Tuesday, December 6, 2011

Quitting Smoking: Why Willpower Isn't Enough

In rain or snow, they are castigated to standing outdoors in designated smoking areas. Still, they are resilient. They puff and puff, in the face of their chronic cough. Ineligible for many jobs, and confronted with patronizing lectures every doctor visit, they smoke on, in spite of each mounting societal pressure to quit.
Smokers these days have every reason to stop. In fact, two-thirds of smokers want to quit, and more than half have tried before.
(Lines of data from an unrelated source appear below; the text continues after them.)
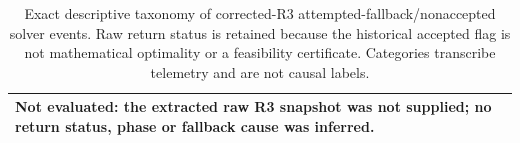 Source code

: \begin{table}[p]
\centering\scriptsize
\caption{Exact descriptive taxonomy of corrected-R3 attempted-fallback/nonaccepted solver events. Raw return status is retained because the historical accepted flag is not mathematical optimality or a feasibility certificate. Categories transcribe telemetry and are not causal labels.}
\label{tab:supervisor-feedback-failure-taxonomy}
\begin{tabular}{@{}l@{}}
\toprule
Not evaluated: the extracted raw R3 snapshot was not supplied; no return status, phase or fallback cause was inferred. \\
\bottomrule
\end{tabular}
\end{table}
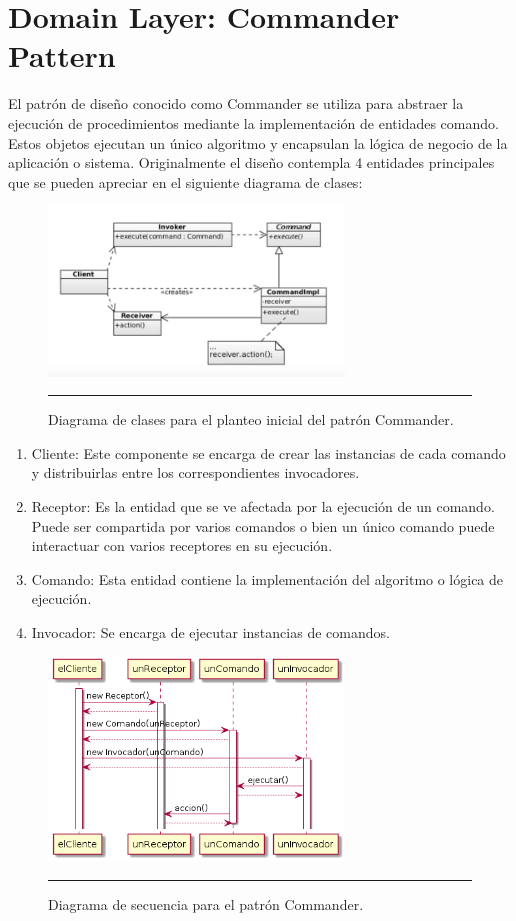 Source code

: \section{Domain Layer: Commander Pattern}
El patrón de diseño conocido como Commander se utiliza para abstraer la ejecución de procedimientos mediante la implementación de entidades comando. Estos objetos ejecutan un único algoritmo y encapsulan la lógica de negocio de la aplicación o sistema.
Originalmente el diseño contempla 4 entidades principales que se pueden apreciar en el siguiente diagrama de clases:

\begin{figure}[htbp]
	\centering
	\includegraphics[width=0.7\textwidth]{Figures/uml_clases_commander.png}
	\rule{35em}{1pt}
	\caption[Commander Classes]{Diagrama de clases para el planteo inicial del patrón Commander.}
	\label{fig:uml_clases_commander}
\end{figure}

\begin{enumerate}
	\item Cliente: Este componente se encarga de crear las instancias de cada comando y distribuirlas entre los correspondientes invocadores.
	\item Receptor: Es la entidad que se ve afectada por la ejecución de un comando. Puede ser compartida por varios comandos o bien un único comando puede interactuar con varios receptores en su ejecución.
	\item Comando: Esta entidad contiene la implementación del algoritmo o lógica de ejecución.
	\item Invocador: Se encarga de ejecutar instancias de comandos.
\end{enumerate}

\begin{figure}[htbp]
	\centering
	\includegraphics[width=0.7\textwidth]{Figures/uml_sequence_commander.png}
	\rule{35em}{1pt}
	\caption[MVP Components]{Diagrama de secuencia para el patrón Commander.}
	\label{fig:uml_commander_sequence}
\end{figure}

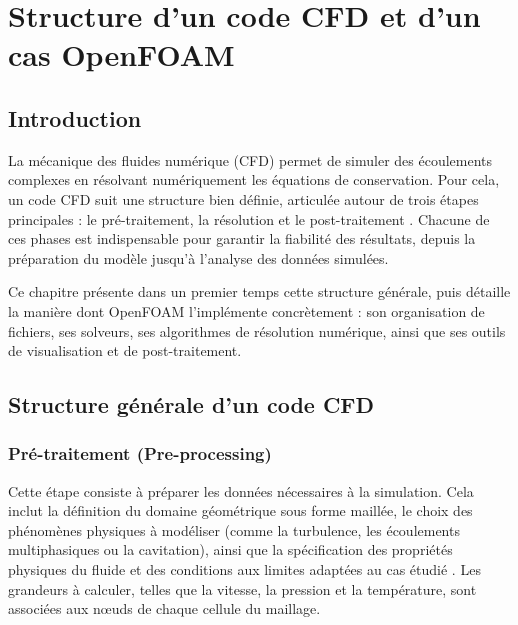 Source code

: \chapter{Structure d'un code CFD et d'un cas OpenFOAM}
\label{chap:structure_cfd_openfoam}

\section{Introduction}
\label{sec:introduction_structure_cfd_openfoam}

La mécanique des fluides numérique (CFD) permet de simuler des écoulements complexes en résolvant numériquement les équations de conservation. Pour cela, un code CFD suit une structure bien définie, articulée autour de trois étapes principales : le pré-traitement, la résolution et le post-traitement \cite{wendt2009computational}. Chacune de ces phases est indispensable pour garantir la fiabilité des résultats, depuis la préparation du modèle jusqu'à l'analyse des données simulées.

Ce chapitre présente dans un premier temps cette structure générale, puis détaille la manière dont OpenFOAM l'implémente concrètement : son organisation de fichiers, ses solveurs, ses algorithmes de résolution numérique, ainsi que ses outils de visualisation et de post-traitement.

\section{Structure générale d'un code CFD}
\label{sec:structure_generale_code_cfd}

\subsection{Pré-traitement (Pre-processing)}
\label{subsec:preprocessing}

Cette étape consiste à préparer les données nécessaires à la simulation. Cela inclut la définition du domaine géométrique sous forme maillée, le choix des phénomènes physiques à modéliser (comme la turbulence, les écoulements multiphasiques ou la cavitation), ainsi que la spécification des propriétés physiques du fluide et des conditions aux limites adaptées au cas étudié \cite{thompson1999handbook}. Les grandeurs à calculer, telles que la vitesse, la pression et la température, sont associées aux nœuds de chaque cellule du maillage.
So, why do smokers subject themselves to preventable forms of cancer and heart disease, and perpetuate such a terrible practice?
There’s a simple explanation for the smoker’s paradox: most smokers today light up because are addicts.
“Smoking is more than a habit. It is a true addiction and we need to acknowledge it as such,” said Veda Peters from the British Columbia Lung Association.
Public health campaigns labeling smoking as a choice or habit can be credited drastically cut cigarette use. In 1965, 42 percent of Americans smoked. In 2010, the CDC reported that more than half that number (about 20 percent) still smoked, after decades of insurmountable evidence that smoking kills.

Those who can quit easily have done so already, making federal and social policies to curb smoking (like higher taxes and further restrictions) less effective now. Research demonstrates that smokers are more likely to get treatment and stay tobacco-free once they view smoking as an addiction rather than a matter of willpower.